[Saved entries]
_ _ _ _ _ _ _

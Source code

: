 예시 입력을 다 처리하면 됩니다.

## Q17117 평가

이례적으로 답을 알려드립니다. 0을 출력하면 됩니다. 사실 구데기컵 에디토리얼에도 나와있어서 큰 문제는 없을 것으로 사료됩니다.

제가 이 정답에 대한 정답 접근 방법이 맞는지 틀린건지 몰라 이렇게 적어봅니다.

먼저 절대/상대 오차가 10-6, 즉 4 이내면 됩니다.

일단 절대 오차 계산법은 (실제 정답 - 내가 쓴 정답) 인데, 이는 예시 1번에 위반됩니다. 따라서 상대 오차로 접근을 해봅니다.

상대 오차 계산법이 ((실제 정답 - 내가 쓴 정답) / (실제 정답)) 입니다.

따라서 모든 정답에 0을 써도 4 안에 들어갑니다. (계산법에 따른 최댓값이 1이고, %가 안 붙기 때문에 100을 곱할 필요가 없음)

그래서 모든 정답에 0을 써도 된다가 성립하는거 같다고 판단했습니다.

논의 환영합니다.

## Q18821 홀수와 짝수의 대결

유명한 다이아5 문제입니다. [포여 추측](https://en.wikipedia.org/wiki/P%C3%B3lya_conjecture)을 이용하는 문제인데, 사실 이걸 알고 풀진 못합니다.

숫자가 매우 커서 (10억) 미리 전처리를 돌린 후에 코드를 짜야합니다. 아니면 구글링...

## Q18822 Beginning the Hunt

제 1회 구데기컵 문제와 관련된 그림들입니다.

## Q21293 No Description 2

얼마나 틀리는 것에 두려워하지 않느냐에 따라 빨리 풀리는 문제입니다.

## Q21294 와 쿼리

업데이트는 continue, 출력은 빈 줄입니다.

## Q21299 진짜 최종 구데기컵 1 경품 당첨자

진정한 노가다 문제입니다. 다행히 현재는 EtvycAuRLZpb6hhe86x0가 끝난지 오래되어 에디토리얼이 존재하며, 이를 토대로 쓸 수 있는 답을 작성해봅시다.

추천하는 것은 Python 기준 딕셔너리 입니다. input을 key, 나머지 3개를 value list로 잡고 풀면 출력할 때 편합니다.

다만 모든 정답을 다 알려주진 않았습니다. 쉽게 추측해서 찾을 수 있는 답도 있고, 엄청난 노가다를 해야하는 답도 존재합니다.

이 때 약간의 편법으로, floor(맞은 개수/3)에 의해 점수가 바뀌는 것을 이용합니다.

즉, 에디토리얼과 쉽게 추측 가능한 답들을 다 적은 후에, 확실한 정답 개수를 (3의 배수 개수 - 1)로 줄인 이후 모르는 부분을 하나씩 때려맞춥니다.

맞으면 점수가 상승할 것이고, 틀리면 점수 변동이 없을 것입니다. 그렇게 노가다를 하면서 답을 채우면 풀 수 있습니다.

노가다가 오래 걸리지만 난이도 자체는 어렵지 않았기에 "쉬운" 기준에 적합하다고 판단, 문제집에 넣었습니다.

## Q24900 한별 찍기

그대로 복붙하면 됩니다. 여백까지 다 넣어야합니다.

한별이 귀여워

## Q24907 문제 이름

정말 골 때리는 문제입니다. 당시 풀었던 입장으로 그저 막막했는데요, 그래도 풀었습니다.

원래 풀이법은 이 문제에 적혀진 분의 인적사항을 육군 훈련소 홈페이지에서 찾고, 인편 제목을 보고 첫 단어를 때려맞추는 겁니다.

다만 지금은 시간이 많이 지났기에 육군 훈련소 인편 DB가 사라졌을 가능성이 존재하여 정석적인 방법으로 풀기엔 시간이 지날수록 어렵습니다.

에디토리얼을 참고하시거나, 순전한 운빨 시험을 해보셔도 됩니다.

_ _ _ _ _ _ _

* _Exercise directions_: Word for word, repeat the lines from the one holding "## Q24907 문제 이름" through the last line of the entries, both included.

* _Response below_:
## Q24907 문제 이름

정말 골 때리는 문제입니다. 당시 풀었던 입장으로 그저 막막했는데요, 그래도 풀었습니다.

원래 풀이법은 이 문제에 적혀진 분의 인적사항을 육군 훈련소 홈페이지에서 찾고, 인편 제목을 보고 첫 단어를 때려맞추는 겁니다.

다만 지금은 시간이 많이 지났기에 육군 훈련소 인편 DB가 사라졌을 가능성이 존재하여 정석적인 방법으로 풀기엔 시간이 지날수록 어렵습니다.

에디토리얼을 참고하시거나, 순전한 운빨 시험을 해보셔도 됩니다.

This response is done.